*Record excerpts:*
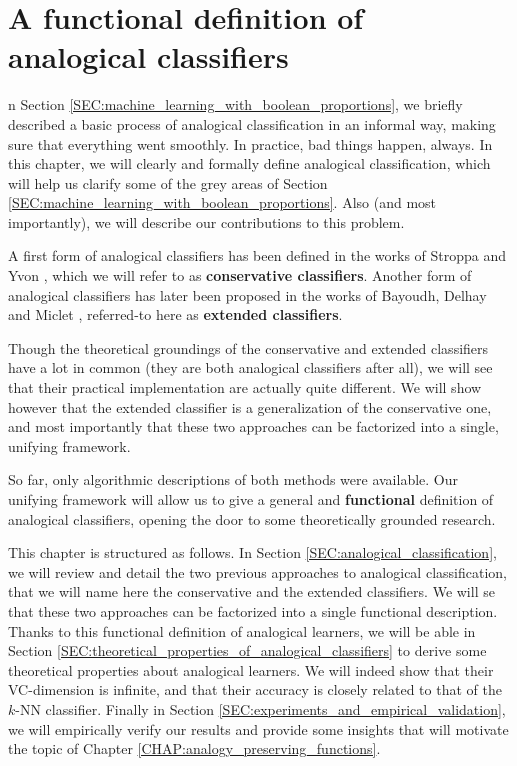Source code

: \chapter{A functional definition of analogical classifiers}
\label{CHAP:functional_definition}
\localtableofcontents*
\vspace*{\baselineskip}

n Section \ref{SEC:machine_learning_with_boolean_proportions}, we
briefly described a basic process of analogical classification in an informal
way, making sure that everything went smoothly. In practice, bad things happen,
always. In this chapter, we will clearly and formally define analogical
classification, which will help us clarify some of the grey areas of Section
\ref{SEC:machine_learning_with_boolean_proportions}. Also (and most
importantly), we will describe our contributions to this problem.

A first form of analogical classifiers has been defined in the works of Stroppa
and Yvon \cite{StrYvoCNLL05}, which we will refer to as \textbf{conservative
classifiers}. Another form of analogical classifiers has later been proposed in
the works of Bayoudh, Delhay and Miclet \cite{MicBayDelJAIR08,
BayMicDelIJCAI07}, referred-to here as \textbf{extended classifiers}.

Though the theoretical groundings of the conservative and extended
classifiers have a lot in common (they are both analogical classifiers after
all), we will see that their practical implementation are actually quite
different. We will show however that the extended classifier is a
generalization of the conservative one, and most importantly that these two
approaches can be factorized into a single, unifying framework.

So far, only algorithmic descriptions of both methods were available. Our
unifying framework will allow us to give a general and \textbf{functional}
definition of analogical classifiers, opening the door to some theoretically
grounded research.

This chapter is structured as follows. In Section
\ref{SEC:analogical_classification}, we will review and detail the two previous
approaches to analogical classification, that we will name here the
conservative and the extended classifiers. We will se that these two approaches
can be factorized into a single functional description. Thanks to this
functional definition of analogical learners, we will be able in Section
\ref{SEC:theoretical_properties_of_analogical_classifiers} to derive some
theoretical properties about analogical learners. We will indeed show that
their VC-dimension is infinite, and that their accuracy is closely related to
that of the $k$-NN classifier. Finally in Section
\ref{SEC:experiments_and_empirical_validation}, we will empirically verify our
results and provide some insights that will motivate the topic of Chapter
\ref{CHAP:analogy_preserving_functions}.

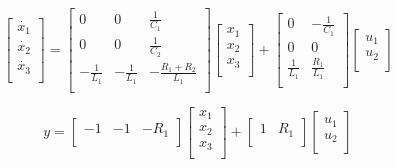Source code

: \documentclass{article}
\begin{document}
\begin{equation*}       %
    \left[                %
    \begin{array}{c}   %
    \dot{x_1} \\  %
    \dot{x_2} \\  %
    \dot{x_3} \\
    \end{array}
    \right]=      %
    \left[                %
    \begin{array}{ccc}   %
    0 & 0 & \frac{1}{C_1}\\
    0 & 0 & \frac{1}{C_2}\\
    -\frac{1}{L_1} & -\frac{1}{L_1} & -\frac{R_1+R_2}{L_1}\\    
    \end{array}
    \right]
    \left[                %
    \begin{array}{c}   %
    x_1 \\  %
    x_2 \\  %
    x_3 \\
    \end{array}
    \right]+
    \left[                %
    \begin{array}{cc}   %
    0 & -\frac{1}{C_1} \\  %
    0 & 0 \\  %
    \frac{1}{L_1} & \frac{R_1}{L_1} \\
    \end{array}
    \right]
    \left[                %
    \begin{array}{c}   %
    u_1 \\  %
    u_2 \\  %
    \end{array}
    \right]               
\end{equation*}

\begin{equation*}
    y=\left[
    \begin{array}{ccc}
    -1 & -1 & -R_1\\
    \end{array}
    \right]
    \left[
    \begin{array}{c}
    x_1 \\  %
    x_2 \\  %
    x_3 \\
    \end{array}
    \right]+
    \left[
    \begin{array}{cc}
    1 & R_1\\  %
    \end{array}
    \right]
    \left[
    \begin{array}{c}
    u_1 \\  %
    u_2 \\  %
    \end{array}
    \right]
    \end{equation*}
\end{document}
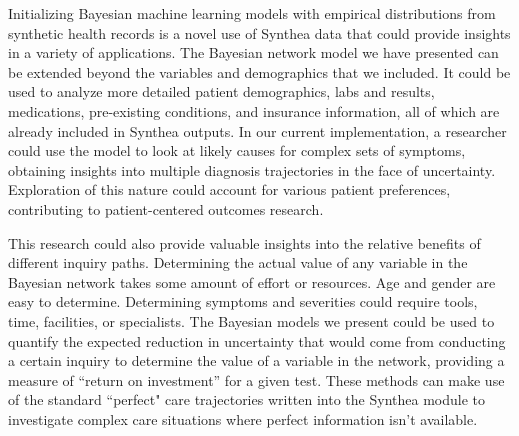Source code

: \documentclass[11pt]{article}
\begin{document}
Initializing Bayesian machine learning models with empirical distributions from synthetic health records is a novel use of Synthea data that could provide insights in a variety of applications.  The Bayesian network model we have presented can be extended beyond the variables and demographics that we included.  It could be used to analyze more detailed patient demographics, labs and results, medications, pre-existing conditions, and insurance information, all of which are already included in Synthea outputs.  In our current implementation, a researcher could use the model to look at likely causes for complex sets of symptoms, obtaining insights into multiple diagnosis trajectories in the face of uncertainty.  Exploration of this nature could account for various patient preferences, contributing to patient-centered outcomes research.  

This research could also provide valuable insights into the relative benefits of different inquiry paths.  Determining the actual value of any variable in the Bayesian network takes some amount of effort or resources.  Age and gender are easy to determine.  Determining symptoms and severities could require tools, time, facilities, or specialists.  The Bayesian models we present could be used to quantify the expected reduction in uncertainty that would come from conducting a certain inquiry to determine the value of a variable in the network, providing a measure of ``return on investment'' for a given test.  These methods can make use of the standard ``perfect" care trajectories written into the Synthea module to investigate complex care situations where perfect information isn't available.  

\clearpage






\end{document}
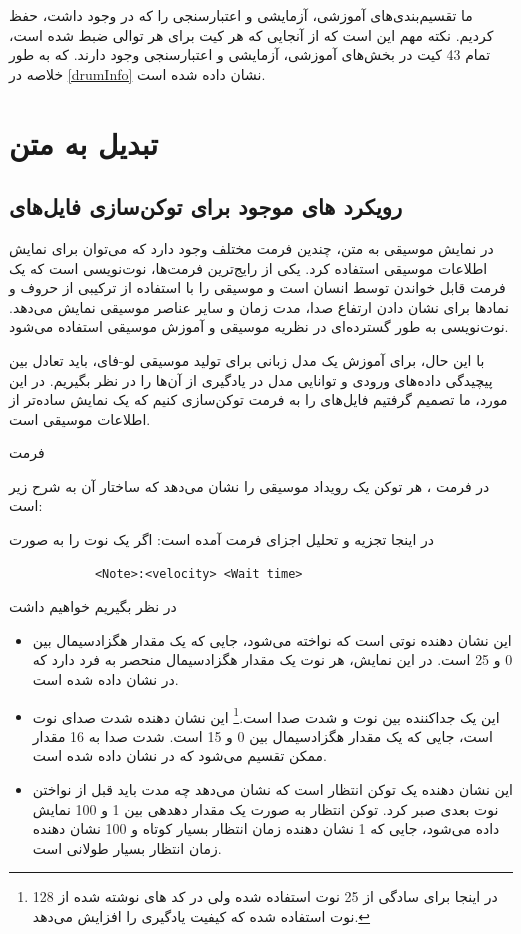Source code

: ما تقسیم‌بندی‌های آموزشی، آزمایشی و اعتبارسنجی را که در  وجود داشت، حفظ
کردیم. نکته مهم این است که از آنجایی که هر کیت برای هر توالی ضبط شده
است، تمام 43 کیت در بخش‌های آموزشی، آزمایشی و اعتبارسنجی وجود دارند. که به طور خلاصه در \ref{drumInfo} نشان داده شده است.


\section{تبدیل  به متن}\label{se:tokenizer}

\subsection{رویکرد های موجود برای توکن‌سازی فایل‌های }

در نمایش موسیقی به متن، چندین فرمت مختلف وجود دارد که می‌توان برای نمایش اطلاعات
موسیقی استفاده کرد. یکی از رایج‌ترین فرمت‌ها، نوت‌نویسی  است
که یک فرمت قابل خواندن توسط انسان است و موسیقی را با استفاده از ترکیبی
از حروف و نمادها برای نشان دادن ارتفاع صدا، مدت زمان و سایر عناصر موسیقی
نمایش می‌دهد. نوت‌نویسی  به طور گسترده‌ای در نظریه موسیقی و آموزش موسیقی
استفاده می‌شود.

با این حال، برای آموزش یک مدل زبانی برای تولید موسیقی
لو-فای، باید تعادل بین پیچیدگی داده‌های ورودی و توانایی مدل در
یادگیری از آن‌ها را در نظر بگیریم. در این مورد، ما تصمیم گرفتیم فایل‌های
 را به فرمت  توکن‌سازی کنیم که یک نمایش ساده‌تر از
اطلاعات موسیقی است.

فرمت 

در فرمت ، هر توکن یک رویداد موسیقی را نشان می‌دهد که
ساختار آن به شرح زیر است:

در اینجا تجزیه و تحلیل اجزای فرمت آمده است:
اگر یک نوت را به صورت
\begin{LTR}
      \begin{verbatim}
            <Note>:<velocity> <Wait time>
      \end{verbatim}
\end{LTR}
در نظر بگیریم خواهیم داشت

\begin{itemize}
      \item[\lr{<Note>}]
            این نشان دهنده نوتی است که نواخته می‌شود، جایی که  یک مقدار هگزادسیمال بین 0 و 25 است. در این نمایش، هر نوت یک مقدار هگزادسیمال منحصر به فرد دارد که در  نشان داده شده است.
      \item[\lr{<velocity>}]  این یک جداکننده بین نوت و شدت صدا است.\footnote{در اینجا برای سادگی از 25 نوت استفاده شده ولی در کد های نوشته شده از 128 نوت استفاده شده که کیفیت یادگیری را افزایش می‌دهد.}
            این نشان دهنده شدت صدای نوت است، جایی که  یک مقدار هگزادسیمال بین 0 و 15 است. شدت صدا به 16 مقدار ممکن تقسیم می‌شود که در  نشان داده شده است.
      \item[ \lr{<Wait time>}]
            این نشان دهنده یک توکن انتظار است که نشان می‌دهد چه مدت باید قبل از نواختن نوت بعدی صبر کرد. توکن انتظار به صورت یک مقدار دهدهی بین 1 و 100 نمایش داده می‌شود، جایی که 1 نشان دهنده زمان انتظار بسیار کوتاه و 100 نشان دهنده زمان انتظار بسیار طولانی است.
\end{itemize}

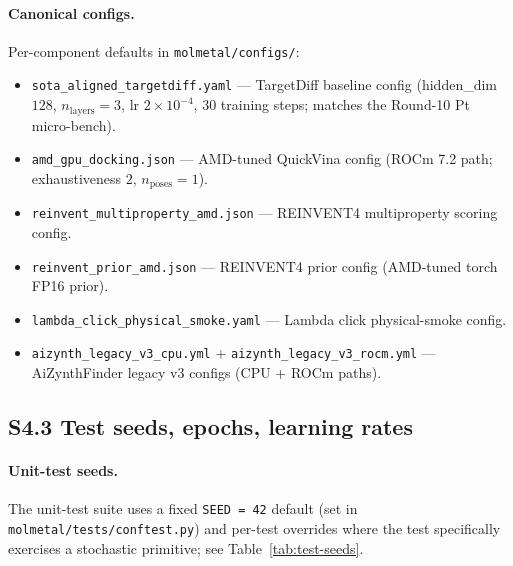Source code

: \paragraph{Canonical configs.}
Per-component defaults in \texttt{molmetal/configs/}:
\begin{itemize}
  \item \texttt{sota\_aligned\_targetdiff.yaml} --- TargetDiff
        baseline config (hidden\_dim $128$, $n_{\mathrm{layers}} = 3$,
        lr $2 \times 10^{-4}$, $30$ training steps; matches the
        Round-10 Pt micro-bench).
  \item \texttt{amd\_gpu\_docking.json} --- AMD-tuned QuickVina
        config (ROCm 7.2 path; exhaustiveness $2$, $n_{\mathrm{poses}}
        = 1$).
  \item \texttt{reinvent\_multiproperty\_amd.json} --- REINVENT4
        multiproperty scoring config.
  \item \texttt{reinvent\_prior\_amd.json} --- REINVENT4 prior
        config (AMD-tuned torch FP16 prior).
  \item \texttt{lambda\_click\_physical\_smoke.yaml} --- Lambda
        click physical-smoke config.
  \item \texttt{aizynth\_legacy\_v3\_cpu.yml} +
        \texttt{aizynth\_legacy\_v3\_rocm.yml} --- AiZynthFinder
        legacy v3 configs (CPU + ROCm paths).
\end{itemize}

\subsection*{S4.3 Test seeds, epochs, learning rates}
\label{supp:s4-test-params}

\paragraph{Unit-test seeds.}
The unit-test suite uses a fixed \texttt{SEED = 42} default (set in
\texttt{molmetal/tests/conftest.py}) and per-test overrides where
the test specifically exercises a stochastic primitive; see
Table~\ref{tab:test-seeds}.

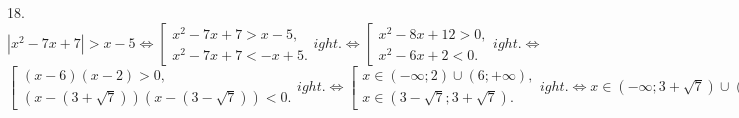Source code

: 18. $|x^2-7x+7|>x-5\Leftrightarrow \left[\begin{array}{l} x^2-7x+7>x-5,\\ x^2-7x+7<-x+5.\end{array}
ight.\Leftrightarrow
\left[\begin{array}{l} x^2-8x+12>0,\\ x^2-6x+2<0.\end{array}
ight.\Leftrightarrow$\\$
\left[\begin{array}{l} (x-6)(x-2)>0,\\ (x-(3+\sqrt{7}))(x-(3-\sqrt{7}))<0.\end{array}
ight.\Leftrightarrow
\left[\begin{array}{l} x\in(-\infty;2)\cup(6;+\infty),\\ x\in(3-\sqrt{7};3+\sqrt{7}).\end{array}
ight.\Leftrightarrow
x\in (-\infty;3+\sqrt{7})\cup(6;+\infty).$\\
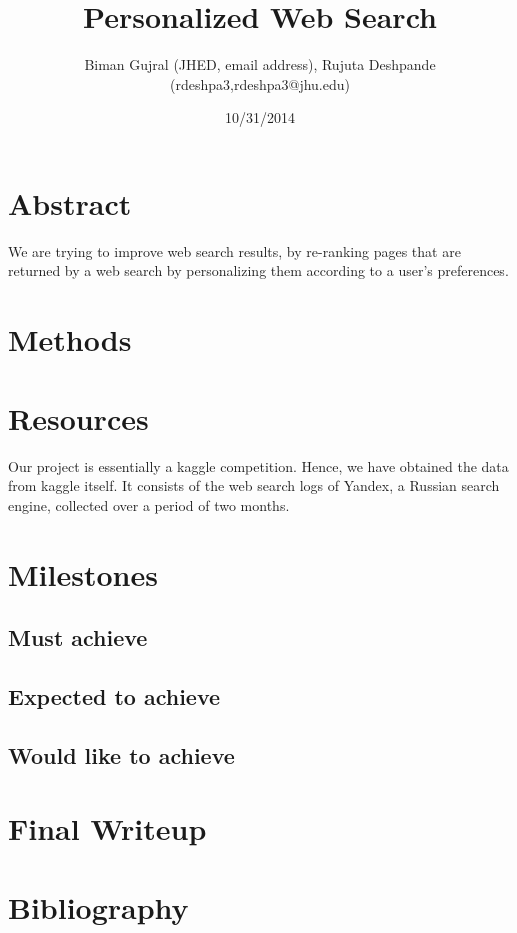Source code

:\documentclass[11pt]{article}
\title{Personalized Web Search}
\author{Biman Gujral (JHED, email address), Rujuta Deshpande (rdeshpa3,rdeshpa3@jhu.edu)}
\date{10/31/2014}
\begin{document}
\maketitle

\section{Abstract}
We are trying to improve web search results, by re-ranking pages that are returned by a web search by personalizing them according to a user's preferences. %


\section{Methods}

\section{Resources}
Our project is essentially a kaggle competition. Hence, we have obtained the data from kaggle itself. It consists of the web search logs of Yandex, a Russian search engine, collected over a period of two months. \newline
\section{Milestones}
\subsection{Must achieve}
\subsection{Expected to achieve}
\subsection{Would like to achieve}

\section{Final Writeup}

\section{Bibliography}
\end{document}
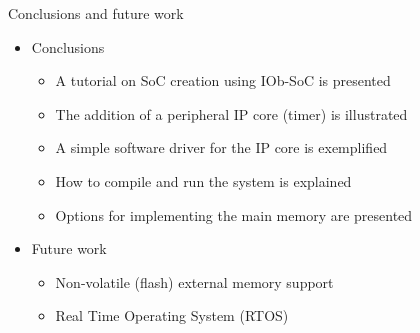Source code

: \documentclass [xcolor=svgnames, t] {beamer}
\begin{document}
\begin{frame}{Conclusions and future work}

\begin{itemize}
  \item Conclusions
    \begin{itemize}
    \item A tutorial on SoC creation using IOb-SoC is presented
    \item The addition of a peripheral IP core (timer) is illustrated
    \item A simple software driver for the IP core is exemplified
    \item How to compile and run the system is explained 
    \item Options for implementing the main memory are presented
    \end{itemize}
  \item Future work
    \begin{itemize}
    \item Non-volatile (flash) external memory support
    \item Real Time Operating System (RTOS) 
    \end{itemize}
\end{itemize}

\end{frame}

\end{document}

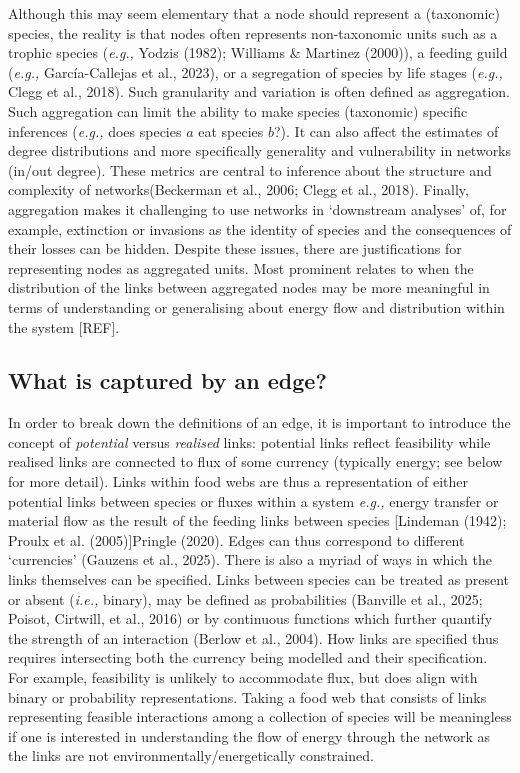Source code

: \documentclass[
]{article}
\begin{document}
Although this may seem elementary that a node should represent a
(taxonomic) species, the reality is that nodes often represents
non-taxonomic units such as a trophic species (\emph{e.g.,} Yodzis
(1982); Williams \& Martinez (2000)), a feeding guild (\emph{e.g.,}
García-Callejas et al., 2023), or a segregation of species by life
stages (\emph{e.g.,} Clegg et al., 2018). Such granularity and variation
is often defined as aggregation. Such aggregation can limit the ability
to make species (taxonomic) specific inferences (\emph{e.g.,} does
species \(a\) eat species \(b\)?). It can also affect the estimates of
degree distributions and more specifically generality and vulnerability
in networks (in/out degree). These metrics are central to inference
about the structure and complexity of networks(Beckerman et al., 2006;
Clegg et al., 2018). Finally, aggregation makes it challenging to use
networks in `downstream analyses' of, for example, extinction or
invasions as the identity of species and the consequences of their
losses can be hidden. Despite these issues, there are justifications for
representing nodes as aggregated units. Most prominent relates to when
the distribution of the links between aggregated nodes may be more
meaningful in terms of understanding or generalising about energy flow
and distribution within the system {[}REF{]}.

\subsection{What is captured by an
edge?}\label{what-is-captured-by-an-edge}

In order to break down the definitions of an edge, it is important to
introduce the concept of \emph{potential} versus \emph{realised} links:
potential links reflect feasibility while realised links are connected
to flux of some currency (typically energy; see below for more detail).
Links within food webs are thus a representation of either potential
links between species or fluxes within a system \emph{e.g.,} energy
transfer or material flow as the result of the feeding links between
species {[}Lindeman (1942); Proulx et al. (2005){]}Pringle (2020). Edges
can thus correspond to different `currencies' (Gauzens et al., 2025).
There is also a myriad of ways in which the links themselves can be
specified. Links between species can be treated as present or absent
(\emph{i.e.,} binary), may be defined as probabilities (Banville et al.,
2025; Poisot, Cirtwill, et al., 2016) or by continuous functions which
further quantify the strength of an interaction (Berlow et al., 2004).
How links are specified thus requires intersecting both the currency
being modelled and their specification. For example, feasibility is
unlikely to accommodate flux, but does align with binary or probability
representations. Taking a food web that consists of links representing
feasible interactions among a collection of species will be meaningless
if one is interested in understanding the flow of energy through the
network as the links are not environmentally/energetically constrained.
\end{document}
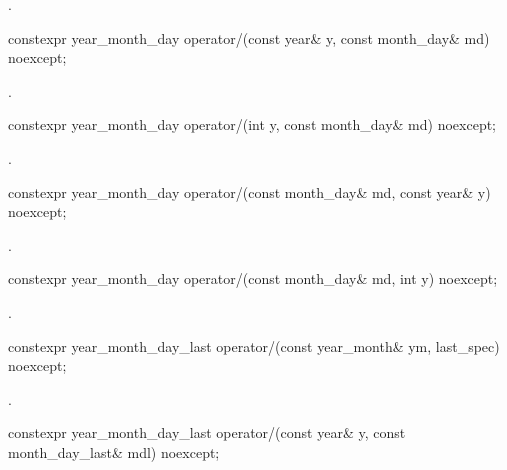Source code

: \begin{itemdescr}
\pnum
\returns
{}.
\end{itemdescr}

\begin{itemdecl}
constexpr year_month_day
  operator/(const year& y, const month_day& md) noexcept;
\end{itemdecl}

\begin{itemdescr}
\pnum
\returns
{}.
\end{itemdescr}

\begin{itemdecl}
constexpr year_month_day
  operator/(int y, const month_day& md) noexcept;
\end{itemdecl}

\begin{itemdescr}
\pnum
\returns
{}.
\end{itemdescr}

\begin{itemdecl}
constexpr year_month_day
  operator/(const month_day& md, const year& y) noexcept;
\end{itemdecl}

\begin{itemdescr}
\pnum
\returns
{}.
\end{itemdescr}

\begin{itemdecl}
constexpr year_month_day
  operator/(const month_day& md, int y) noexcept;
\end{itemdecl}

\begin{itemdescr}
\pnum
\returns
{}.
\end{itemdescr}

\begin{itemdecl}
constexpr year_month_day_last
  operator/(const year_month& ym, last_spec) noexcept;
\end{itemdecl}

\begin{itemdescr}
\pnum
\returns
{}.
\end{itemdescr}

\begin{itemdecl}
constexpr year_month_day_last
  operator/(const year& y, const month_day_last& mdl) noexcept;
\end{itemdecl}


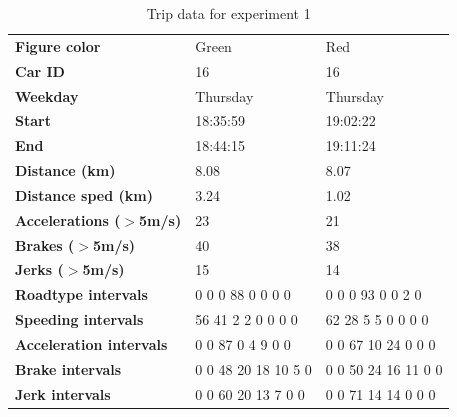\begin{table}
    \centering
    \begin{tabular}{>{\bfseries}l|ll|}
    Figure color             & Green               & Red                 \\
    Car ID                   & 16                  & 16                  \\
    Weekday                  & Thursday            & Thursday            \\
    Start                    & 18:35:59            & 19:02:22            \\
    End                      & 18:44:15            & 19:11:24            \\
    Distance (km)            & 8.08                & 8.07                \\
    Distance sped (km)       & 3.24                & 1.02                \\
    Accelerations ($>$5m/s)  & 23                  & 21                  \\
    Brakes ($>$5m/s)         & 40                  & 38                  \\
    Jerks ($>$5m/s)          & 15                  & 14                  \\
    Roadtype intervals       & 0 0 0 88 0 0 0 0    & 0 0 0 93 0 0 2 0    \\
    Speeding intervals       & 56 41 2 2 0 0 0 0   & 62 28 5 5 0 0 0 0   \\
    Acceleration intervals   & 0 0 87 0 4 9 0 0    & 0 0 67 10 24 0 0 0  \\
    Brake intervals          & 0 0 48 20 18 10 5 0 & 0 0 50 24 16 11 0 0 \\
    Jerk intervals           & 0 0 60 20 13 7 0 0  & 0 0 71 14 14 0 0 0  \\
    \end{tabular}
    \caption{Trip data for experiment 1}
    \label{tab:shorttrips}
\end{table}

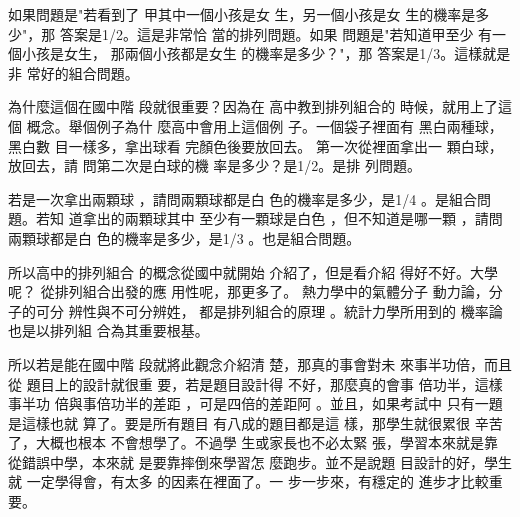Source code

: \documentclass[12pt]{article}
\begin{document}
\bigskip

如果問題是"若看到了%
甲其中一個小孩是女%
生，另一個小孩是女%
生的機率是多少"，那%
答案是1/2。這是非常恰%
當的排列問題。如果%
問題是"若知道甲至少%
有一個小孩是女生，%
那兩個小孩都是女生%
的機率是多少？"，那%
答案是1/3。這樣就是非%
常好的組合問題。

\bigskip

為什麼這個在國中階%
段就很重要？因為在%
高中教到排列組合的%
時候，就用上了這個%
概念。舉個例子為什%
麼高中會用上這個例%
子。一個袋子裡面有%
黑白兩種球，黑白數%
目一樣多，拿出球看%
完顏色後要放回去。%
第一次從裡面拿出一%
顆白球，放回去，請%
問第二次是白球的機%
率是多少？是1/2。是排%
列問題。

\bigskip

若是一次拿出兩顆球%
，請問兩顆球都是白%
色的機率是多少，是1/4%
。是組合問題。若知%
道拿出的兩顆球其中%
至少有一顆球是白色%
，但不知道是哪一顆%
，請問兩顆球都是白%
色的機率是多少，是1/3%
。也是組合問題。

\bigskip

所以高中的排列組合%
的概念從國中就開始%
介紹了，但是看介紹%
得好不好。大學呢？%
從排列組合出發的應%
用性呢，那更多了。%
熱力學中的氣體分子%
動力論，分子的可分%
辨性與不可分辨姓，%
都是排列組合的原理%
。統計力學所用到的%
機率論也是以排列組%
合為其重要根基。

\bigskip

所以若是能在國中階%
段就將此觀念介紹清%
楚，那真的事會對未%
來事半功倍，而且從%
題目上的設計就很重%
要，若是題目設計得%
不好，那麼真的會事%
倍功半，這樣事半功%
倍與事倍功半的差距%
，可是四倍的差距阿%
。並且，如果考試中%
只有一題是這樣也就%
算了。要是所有題目%
有八成的題目都是這%
樣，那學生就很累很%
辛苦了，大概也根本%
不會想學了。不過學%
生或家長也不必太緊%
張，學習本來就是靠%
從錯誤中學，本來就%
是要靠摔倒來學習怎%
麼跑步。並不是說題%
目設計的好，學生就%
一定學得會，有太多%
的因素在裡面了。一%
步一步來，有穩定的%
進步才比較重要。
\end{document}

*Task directions:*
Find every line in the records above that contains the word "show", and copy each one.

*Solution to the exercise:*
different. We will show however that the extended classifier is a
theoretical properties about analogical learners. We will indeed show that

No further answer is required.